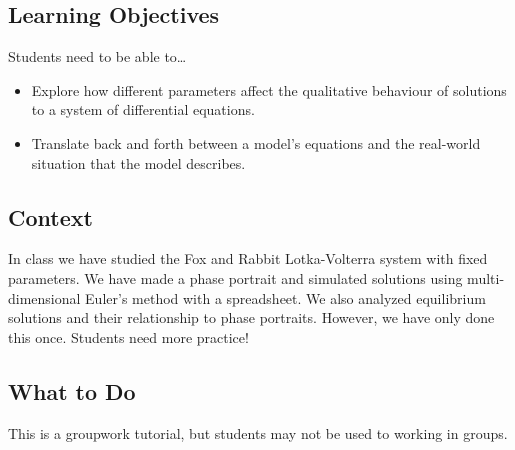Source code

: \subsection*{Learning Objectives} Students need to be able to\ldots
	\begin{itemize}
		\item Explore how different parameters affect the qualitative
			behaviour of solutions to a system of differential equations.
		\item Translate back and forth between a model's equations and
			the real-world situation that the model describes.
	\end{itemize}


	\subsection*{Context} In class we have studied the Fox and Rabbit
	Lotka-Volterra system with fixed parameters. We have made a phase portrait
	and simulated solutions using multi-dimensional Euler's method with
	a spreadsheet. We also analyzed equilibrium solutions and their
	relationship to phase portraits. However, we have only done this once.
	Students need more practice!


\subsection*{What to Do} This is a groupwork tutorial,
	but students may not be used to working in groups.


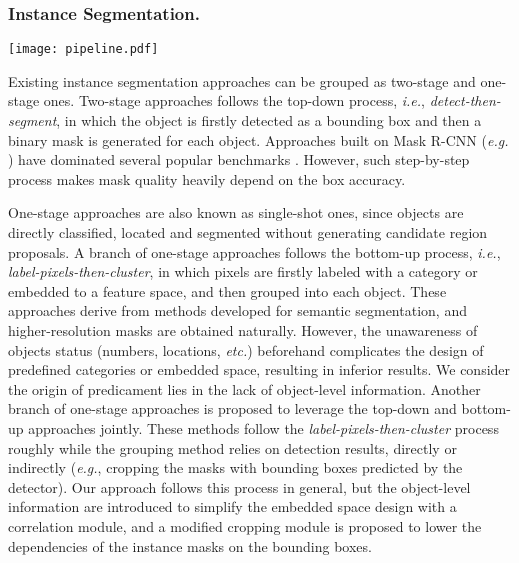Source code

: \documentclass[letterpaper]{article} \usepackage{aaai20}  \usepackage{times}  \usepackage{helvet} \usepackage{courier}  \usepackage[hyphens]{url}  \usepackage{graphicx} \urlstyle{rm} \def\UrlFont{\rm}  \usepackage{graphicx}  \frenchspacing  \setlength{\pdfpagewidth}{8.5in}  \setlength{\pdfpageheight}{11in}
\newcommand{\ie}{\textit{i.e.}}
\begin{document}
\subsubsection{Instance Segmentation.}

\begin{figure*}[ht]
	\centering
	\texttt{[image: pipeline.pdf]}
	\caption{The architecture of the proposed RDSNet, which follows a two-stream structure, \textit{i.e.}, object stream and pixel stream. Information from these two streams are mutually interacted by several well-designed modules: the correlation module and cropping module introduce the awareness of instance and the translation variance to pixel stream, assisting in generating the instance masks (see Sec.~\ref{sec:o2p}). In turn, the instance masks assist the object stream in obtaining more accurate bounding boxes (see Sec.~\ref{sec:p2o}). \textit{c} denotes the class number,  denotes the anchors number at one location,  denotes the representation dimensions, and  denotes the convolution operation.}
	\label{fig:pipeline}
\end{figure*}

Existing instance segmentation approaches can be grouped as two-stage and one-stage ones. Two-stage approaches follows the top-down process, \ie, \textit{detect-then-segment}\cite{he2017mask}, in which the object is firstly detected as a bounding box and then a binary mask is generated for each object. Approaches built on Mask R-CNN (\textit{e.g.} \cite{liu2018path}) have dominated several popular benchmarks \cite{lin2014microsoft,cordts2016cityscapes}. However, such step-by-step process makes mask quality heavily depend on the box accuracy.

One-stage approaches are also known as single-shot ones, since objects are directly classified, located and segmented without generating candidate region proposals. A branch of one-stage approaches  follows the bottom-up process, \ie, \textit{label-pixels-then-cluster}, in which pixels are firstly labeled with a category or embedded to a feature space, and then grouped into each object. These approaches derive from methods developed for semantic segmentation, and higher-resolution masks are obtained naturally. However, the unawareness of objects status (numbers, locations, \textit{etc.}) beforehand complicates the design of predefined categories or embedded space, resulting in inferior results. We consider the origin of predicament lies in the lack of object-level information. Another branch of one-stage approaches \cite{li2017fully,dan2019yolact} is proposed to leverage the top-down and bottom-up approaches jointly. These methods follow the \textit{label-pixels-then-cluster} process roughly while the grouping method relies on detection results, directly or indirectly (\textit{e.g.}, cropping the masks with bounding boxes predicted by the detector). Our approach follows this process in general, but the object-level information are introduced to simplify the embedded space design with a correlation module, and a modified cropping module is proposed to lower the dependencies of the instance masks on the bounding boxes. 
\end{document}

● **DIRECTIONS FOR THIS TASK**
Reproduce every line of the listing above in which the string "several" appears.

● **YOUR RESPONSE**
	\caption{The architecture of the proposed RDSNet, which follows a two-stream structure, \textit{i.e.}, object stream and pixel stream. Information from these two streams are mutually interacted by several well-designed modules: the correlation module and cropping module introduce the awareness of instance and the translation variance to pixel stream, assisting in generating the instance masks (see Sec.~\ref{sec:o2p}). In turn, the instance masks assist the object stream in obtaining more accurate bounding boxes (see Sec.~\ref{sec:p2o}). \textit{c} denotes the class number,  denotes the anchors number at one location,  denotes the representation dimensions, and  denotes the convolution operation.}
Existing instance segmentation approaches can be grouped as two-stage and one-stage ones. Two-stage approaches follows the top-down process, \ie, \textit{detect-then-segment}\cite{he2017mask}, in which the object is firstly detected as a bounding box and then a binary mask is generated for each object. Approaches built on Mask R-CNN (\textit{e.g.} \cite{liu2018path}) have dominated several popular benchmarks \cite{lin2014microsoft,cordts2016cityscapes}. However, such step-by-step process makes mask quality heavily depend on the box accuracy.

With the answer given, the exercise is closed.